MAWA can be run either locally, requiring installation, or on the cloud. Cloud options include the NIH Integrated Data Analysis Platform (NIDAP), which provides a secure, powerful environment for NIH researchers, and Streamlit Community Cloud, which is open to the general public on a shared computing environment. Deployment on NIDAP will be the focus of this workshop. Deployment on Streamlit Community Cloud is brand new and requires a few more tweaks. All three deployment options share the same codebase, so MAWA's features are consistent across all platforms.
NIDAP's filesystem is organized into Projects, which usually correspond to research groups. Each Project can contain both user data and instances of NIDAP applications. MAWA is an instance of the Code Workspaces application.
You can explore MAWA in a public project, which will be used during this workshop. To create a secure deployment for your group, contact us to have MAWA set up in your project. Once set up, you will be given a URL to access your instance of MAWA, bringing you to a page that looks like this:
(Note it is recommended to use the Chrome web browser for NIDAP.)
Here you will generally see four items:
input
is a folder where you place your datafiles, which can be.csv
,.tsv
, or.txt
.output
is a folder where MAWA will save its results.MAWA App
is what you click on to start the app.MAWA developer workspace
is reserved for admins and developers.
When you click into the input
folder (generally, it helps to do this in a new tab by Ctrl
-clicking it), you will see something like this:
To upload your data into NIDAP, click on the Import button in the top right or drag and drop your datafile(s) into the window, resulting in a pop-up like this:
Make sure that "Add file(s)" is selected before you press the blue Next button to import your data into NIDAP.
Note that zipping of files is supported. E.g., you can optionally zip myfile.csv
into myfile.csv.zip
before uploading an individual file.
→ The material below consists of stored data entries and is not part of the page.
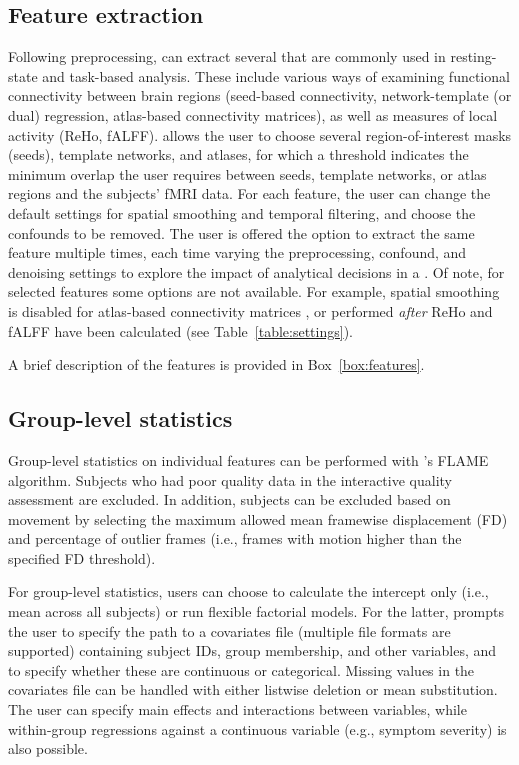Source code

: \subsection{Feature extraction}\label{sec:featureextraction}

Following preprocessing,  can extract several  that are commonly used in resting-state and task-based analysis. These include various ways of examining functional connectivity between brain regions (seed-based connectivity, network-template (or dual) regression, atlas-based connectivity matrices), as well as measures of local activity (ReHo, fALFF).  allows the user to choose several region-of-interest masks (seeds), template networks, and atlases, for which a threshold indicates the minimum overlap the user requires between seeds, template networks, or atlas regions and the subjects' fMRI data. For each feature, the user can change the default settings for spatial smoothing and temporal filtering, and choose the confounds to be removed. The user is offered the option to extract the same feature multiple times, each time varying the preprocessing, confound, and denoising settings to explore the impact of analytical decisions in a . Of note, for selected features some options are not available. For example, spatial smoothing is disabled for atlas-based connectivity matrices \parencite{alakorkko2017}, or performed \emph{after} ReHo and fALFF have been calculated (see Table~\ref{table:settings}).

A brief description of the features is provided in Box~\ref{box:features}.

\subsection{Group-level statistics}

Group-level statistics on individual features can be performed with 's FLAME algorithm. Subjects who had poor quality data in the interactive quality assessment are excluded. In addition, subjects can be excluded based on movement by selecting the maximum allowed mean framewise displacement (FD) and percentage of outlier frames (i.e., frames with motion higher than the specified FD threshold).

For group-level statistics, users can choose to calculate the intercept only (i.e., mean across all subjects) or run flexible factorial models. For the latter,  prompts the user to specify the path to a covariates file (multiple file formats are supported) containing subject IDs, group membership, and other variables, and to specify whether these are continuous or categorical. Missing values in the covariates file can be handled with either listwise deletion or mean substitution. The user can specify main effects and interactions between variables, while within-group regressions against a continuous variable (e.g., symptom severity) is also possible.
Also note that datafiles are never modified by MAWA unless you explicitly overwrite a file, which is rare.
Other than the input
folder, the only other item in the MAWA workspace that you will generally interact with is the MAWA App
:
After clicking on it (again, it generally helps to do this in a new tab by Ctrl
-clicking it), the app will open in 2-6 minutes.
As the app opens, if you see a glowing Warnings message in the top right, as below, do not worry about it (unless the adjacent number is greater than 1). In addition, if you do not see Latest as highlighted in the top left, you will see a prominent banner to restart the app to pick up the latest changes; if so, click on the restart link in the banner to do so:
Once the app is open, you will see a page like this:
Note the above screenshot has the NIDAP sidepanel on the left collapsed, which is done by clicking on the three horizontal lines in the top left. This is generally recommended to maximize the app's screen real estate.
If you click on "View 14 more" in the left sidebar, you will see a list of all the functionalities available in MAWA:
Clicking on each "page" will bring up a new page with a different set of functionalities. Today we will cover what is in green ("Week 1"), and we will cover the other pages in subsequent sessions.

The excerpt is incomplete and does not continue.